Nous reviendrons à ces costumes de Buridan, portés sans doute par des antiquaires effrontés qui exhumaient ainsi une mode vieille de onze années. Ce n’étaient pas les premiers venus, car l’un dansait en ce moment avec la princesse Nita d’Eppstein tandis que l’autre promenait Mme la comtesse du Bréhut de Clare.
Parlons d’abord du prince Orland Policeni, garde du corps du roi de Naples.

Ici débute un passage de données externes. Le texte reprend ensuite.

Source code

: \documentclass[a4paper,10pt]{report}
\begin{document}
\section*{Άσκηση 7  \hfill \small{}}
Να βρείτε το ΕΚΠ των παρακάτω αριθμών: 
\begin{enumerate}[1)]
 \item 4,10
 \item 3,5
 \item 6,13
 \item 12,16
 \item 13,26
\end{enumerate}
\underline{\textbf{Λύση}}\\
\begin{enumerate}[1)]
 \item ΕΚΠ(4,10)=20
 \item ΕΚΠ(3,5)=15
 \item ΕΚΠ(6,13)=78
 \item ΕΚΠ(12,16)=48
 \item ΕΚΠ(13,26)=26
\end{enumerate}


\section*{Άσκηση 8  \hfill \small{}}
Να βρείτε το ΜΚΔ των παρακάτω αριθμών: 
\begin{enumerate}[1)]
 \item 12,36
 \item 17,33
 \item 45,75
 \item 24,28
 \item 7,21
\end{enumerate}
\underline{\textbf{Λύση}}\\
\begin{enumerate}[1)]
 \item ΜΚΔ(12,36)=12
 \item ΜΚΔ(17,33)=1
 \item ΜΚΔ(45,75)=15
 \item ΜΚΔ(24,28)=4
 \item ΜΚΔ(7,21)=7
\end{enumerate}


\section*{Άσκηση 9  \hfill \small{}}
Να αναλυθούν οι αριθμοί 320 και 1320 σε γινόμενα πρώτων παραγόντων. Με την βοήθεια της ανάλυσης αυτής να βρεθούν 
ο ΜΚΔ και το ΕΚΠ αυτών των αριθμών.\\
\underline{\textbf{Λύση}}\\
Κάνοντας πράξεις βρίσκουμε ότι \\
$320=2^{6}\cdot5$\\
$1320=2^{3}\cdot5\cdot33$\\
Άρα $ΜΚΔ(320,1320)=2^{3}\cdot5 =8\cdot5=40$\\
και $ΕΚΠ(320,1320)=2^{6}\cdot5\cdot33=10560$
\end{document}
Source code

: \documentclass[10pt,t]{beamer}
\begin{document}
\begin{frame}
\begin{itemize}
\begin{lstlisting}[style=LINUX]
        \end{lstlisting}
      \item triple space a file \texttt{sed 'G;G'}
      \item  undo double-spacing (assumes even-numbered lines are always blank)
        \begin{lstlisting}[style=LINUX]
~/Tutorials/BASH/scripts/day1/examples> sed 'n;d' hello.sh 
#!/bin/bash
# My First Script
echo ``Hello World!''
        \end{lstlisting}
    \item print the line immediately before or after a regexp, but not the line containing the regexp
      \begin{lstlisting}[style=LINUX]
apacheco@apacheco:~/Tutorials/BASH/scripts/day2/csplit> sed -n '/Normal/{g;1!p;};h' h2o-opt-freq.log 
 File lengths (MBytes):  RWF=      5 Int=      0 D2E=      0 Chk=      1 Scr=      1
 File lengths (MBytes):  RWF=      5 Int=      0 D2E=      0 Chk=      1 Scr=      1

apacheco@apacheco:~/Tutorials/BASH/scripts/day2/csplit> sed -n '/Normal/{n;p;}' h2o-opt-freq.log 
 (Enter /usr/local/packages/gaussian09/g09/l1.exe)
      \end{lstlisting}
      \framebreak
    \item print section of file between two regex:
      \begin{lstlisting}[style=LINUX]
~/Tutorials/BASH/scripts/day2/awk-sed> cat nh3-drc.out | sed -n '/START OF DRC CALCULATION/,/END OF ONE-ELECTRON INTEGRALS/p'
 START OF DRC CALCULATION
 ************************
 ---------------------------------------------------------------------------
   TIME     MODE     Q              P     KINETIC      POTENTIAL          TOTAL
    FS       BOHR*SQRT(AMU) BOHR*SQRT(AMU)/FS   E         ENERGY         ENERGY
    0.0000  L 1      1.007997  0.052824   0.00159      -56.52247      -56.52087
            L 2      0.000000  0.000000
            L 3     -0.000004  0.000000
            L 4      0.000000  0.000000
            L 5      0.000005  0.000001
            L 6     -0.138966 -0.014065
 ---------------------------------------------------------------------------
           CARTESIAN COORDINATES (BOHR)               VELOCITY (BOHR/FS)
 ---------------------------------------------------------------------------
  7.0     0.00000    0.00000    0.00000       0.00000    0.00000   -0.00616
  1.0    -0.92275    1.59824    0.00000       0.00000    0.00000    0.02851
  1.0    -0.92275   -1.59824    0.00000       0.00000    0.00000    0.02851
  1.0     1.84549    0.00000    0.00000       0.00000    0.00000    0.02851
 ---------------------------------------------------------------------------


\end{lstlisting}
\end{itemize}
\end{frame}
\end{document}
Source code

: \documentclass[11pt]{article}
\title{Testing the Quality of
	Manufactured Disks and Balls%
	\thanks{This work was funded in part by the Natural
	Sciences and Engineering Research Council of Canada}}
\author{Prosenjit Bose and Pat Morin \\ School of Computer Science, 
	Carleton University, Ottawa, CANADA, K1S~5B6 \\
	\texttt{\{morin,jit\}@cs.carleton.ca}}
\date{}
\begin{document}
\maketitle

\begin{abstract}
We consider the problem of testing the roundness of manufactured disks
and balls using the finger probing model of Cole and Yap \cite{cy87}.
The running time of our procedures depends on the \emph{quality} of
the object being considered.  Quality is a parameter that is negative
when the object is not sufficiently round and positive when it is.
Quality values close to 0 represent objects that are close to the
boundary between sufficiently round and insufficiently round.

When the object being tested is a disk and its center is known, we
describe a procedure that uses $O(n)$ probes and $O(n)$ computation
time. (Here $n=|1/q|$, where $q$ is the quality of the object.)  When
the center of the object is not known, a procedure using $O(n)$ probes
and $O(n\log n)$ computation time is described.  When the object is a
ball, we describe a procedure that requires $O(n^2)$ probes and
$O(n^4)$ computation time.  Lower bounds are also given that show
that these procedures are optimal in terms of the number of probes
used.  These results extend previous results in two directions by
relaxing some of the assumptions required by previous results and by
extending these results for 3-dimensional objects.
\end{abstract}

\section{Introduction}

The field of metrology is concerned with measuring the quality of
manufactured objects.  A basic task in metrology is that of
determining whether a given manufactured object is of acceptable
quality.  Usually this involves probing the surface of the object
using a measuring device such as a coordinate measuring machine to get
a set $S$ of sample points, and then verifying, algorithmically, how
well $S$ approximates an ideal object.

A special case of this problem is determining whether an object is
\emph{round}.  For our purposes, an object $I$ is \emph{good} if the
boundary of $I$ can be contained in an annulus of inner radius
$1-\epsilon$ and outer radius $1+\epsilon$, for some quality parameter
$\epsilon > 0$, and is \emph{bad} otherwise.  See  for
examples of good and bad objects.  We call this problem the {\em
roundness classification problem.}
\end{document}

Figurez-vous que notre joli vicomte Annibal Gioja, des marquis Pallante, avec son sourire blanc, ses yeux noirs et ses cheveux mieux vernis que des escarpins, avait nourri jusqu’à ce dernier moment l’espoir de jouer un grand rôle, le rôle principal de la comédie, le rôle que le bon Jaffret et le roi Comayrol avaient offert à M. Cœur, le rôle que tenait maintenant le prince Orland Policeni.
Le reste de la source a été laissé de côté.